I guess it's trying to be a rectangle if a is opposite c, and the angles are as close as possible to right-angles.
Then the shape will cover the maximum possible area for the sides - this what you mean?
Or do you mean any old tetragon?
http://www.mathopenref.com/tetragon.html
 
Last edited:
The area of an irregular quadrilateral is

A= \sqrt{(s-a)(s-b)(s-c)(s-d)-abcd\cdot\cos^2{\frac{\alpha +\gamma}{2}}}

where a,b,c,d are the sides. s is the semi-perimeter and \alpha and \gamma are any two opposite angles.
 
@Blandongstein: awesome first post, welcome to PF.
Unfortunately we are not supplied with any angles ... so more information is needed from stglyde.

I was intrigued by the description as a "irregular square" ... another common formulation is to inscribe the tetragon/quadrilateral inside a circle for example. If we know the constraints on how squashed the shape can be, we can answer the question.
 
Simon Bridge said:
@Blandongstein: awesome first post, welcome to PF.
Unfortunately we are not supplied with any angles ... so more information is needed from stglyde.

I was intrigued by the description as a "irregular square" ... another common formulation is to inscribe the tetragon/quadrilateral inside a circle for example. If we know the constraints on how squashed the shape can be, we can answer the question.

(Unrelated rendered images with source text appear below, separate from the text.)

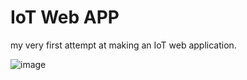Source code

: # IoT Web APP
my very first attempt at making an IoT web application.

![image](https://github.com/kesler20/IoT_web_app/assets/72452741/7a4b7242-bd24-4bfb-82ac-27b61db1ed4a)
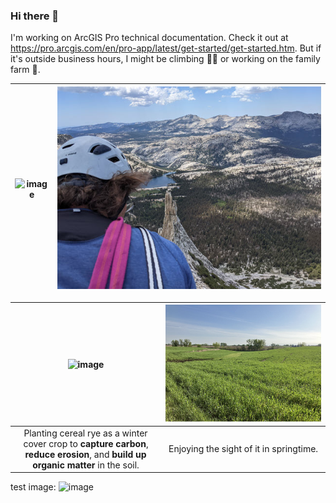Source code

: ### Hi there 👋

I'm working on ArcGIS Pro technical documentation. Check it out at https://pro.arcgis.com/en/pro-app/latest/get-started/get-started.htm. But if it's outside business hours, I might be climbing 🧗‍♂️ or working on the family farm 🚜.

| ![image](https://github.com/rgarrity/rgarrity/assets/7049342/bf38bf4b-1277-427d-a68f-8d587ecaaedf) | ![image](https://github.com/rgarrity/rgarrity/blob/main/cathedral-peak.jpg) |
| :---: | :---: |

| ![image](https://github.com/rgarrity/rgarrity/blob/main/planting-rye-nov-2022.GIF) | ![image](https://github.com/rgarrity/rgarrity/blob/main/cereal-rye-cover-crop.jpg) |
| :---: | :---: |
| Planting cereal rye as a winter cover crop to **capture carbon**, **reduce erosion**, and **build up organic matter** in the soil. | Enjoying the sight of it in springtime. |


test image:
![image](https://github.com/rgarrity/rgarrity/blob/rgarrity-patch-1/skid-steer-ramp.jpg)
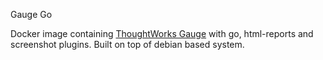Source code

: Gauge Go

Docker image containing [ThoughtWorks Gauge](https://gauge.org) with go, html-reports and screenshot plugins. Built on top of debian based system.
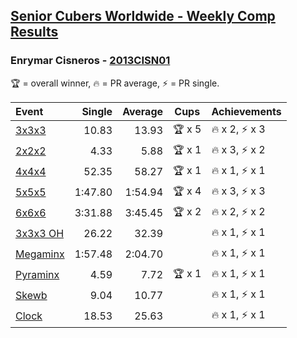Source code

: <style>table {white-space: nowrap;}</style>

## [Senior Cubers Worldwide - Weekly Comp Results](/scw-comp/results/)
### Enrymar Cisneros - [2013CISN01](https://www.worldcubeassociation.org/persons/2013CISN01)

<span style="white-space: nowrap;">🏆 = overall winner</span>, <span style="white-space: nowrap;">🔥 = PR average</span>, <span style="white-space: nowrap;">⚡ = PR single</span>.

| Event | Single | Average | Cups | Achievements|
| :-- | --: | --: | :--: | :-- |
| [3x3x3](333.md) | 10.83 | 13.93 | 🏆 x 5 | 🔥 x 2, ⚡ x 3 |
| [2x2x2](222.md) | 4.33 | 5.88 | 🏆 x 1 | 🔥 x 3, ⚡ x 2 |
| [4x4x4](444.md) | 52.35 | 58.27 | 🏆 x 1 | 🔥 x 1, ⚡ x 1 |
| [5x5x5](555.md) | 1:47.80 | 1:54.94 | 🏆 x 4 | 🔥 x 3, ⚡ x 3 |
| [6x6x6](666.md) | 3:31.88 | 3:45.45 | 🏆 x 2 | 🔥 x 2, ⚡ x 2 |
| [3x3x3 OH](333oh.md) | 26.22 | 32.39 |  | 🔥 x 1, ⚡ x 1 |
| [Megaminx](minx.md) | 1:57.48 | 2:04.70 |  | 🔥 x 1, ⚡ x 1 |
| [Pyraminx](pyram.md) | 4.59 | 7.72 | 🏆 x 1 | 🔥 x 1, ⚡ x 1 |
| [Skewb](skewb.md) | 9.04 | 10.77 |  | 🔥 x 1, ⚡ x 1 |
| [Clock](clock.md) | 18.53 | 25.63 |  | 🔥 x 1, ⚡ x 1 |

<!-- Global site tag (gtag.js) - Google Analytics -->
<script async src="https://www.googletagmanager.com/gtag/js?id=UA-86348435-3"></script>
<script>window.dataLayer = window.dataLayer || []; function gtag() {dataLayer.push(arguments);} gtag('js', new Date()); gtag('config', 'UA-86348435-3');</script>
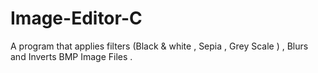 # Image-Editor-C
A program that applies filters (Black & white , Sepia , Grey Scale )  , Blurs and Inverts BMP Image Files . 
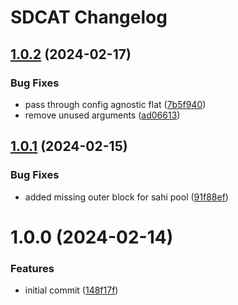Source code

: # SDCAT Changelog

## [1.0.2](https://github.com/mbari-org/sdcat/compare/v1.0.1...v1.0.2) (2024-02-17)


### Bug Fixes

* pass through config agnostic flat ([7b5f940](https://github.com/mbari-org/sdcat/commit/7b5f940bae4a10591f0c7c14b87f2a60b14d69c2))
* remove unused arguments ([ad06613](https://github.com/mbari-org/sdcat/commit/ad066138a233b0bcb79fda18c50b54da658fe545))

## [1.0.1](https://github.com/mbari-org/sdcat/compare/v1.0.0...v1.0.1) (2024-02-15)


### Bug Fixes

* added missing outer block for sahi pool ([91f88ef](https://github.com/mbari-org/sdcat/commit/91f88efdffde043c365b4b8871c4d6eae0e64f25))

# 1.0.0 (2024-02-14)


### Features

* initial commit ([148f17f](https://github.com/mbari-org/sdcat/commit/148f17f4a1e5af2a03380de964ff1140052d53b8))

I just want to get the approximate area and I think it is easy by simply multiplying 12 x 37 or 444 so I'm satisfied. Thanks for the help.
 
There you go you see - not enough information was supplied.
The area must be pretty close to rectangular for that approximation to work.
But if, say, the angle between side a and side b is small, then a better approximation would be for a triangle. See why you got such complicated answers?

Oh well. Good luck.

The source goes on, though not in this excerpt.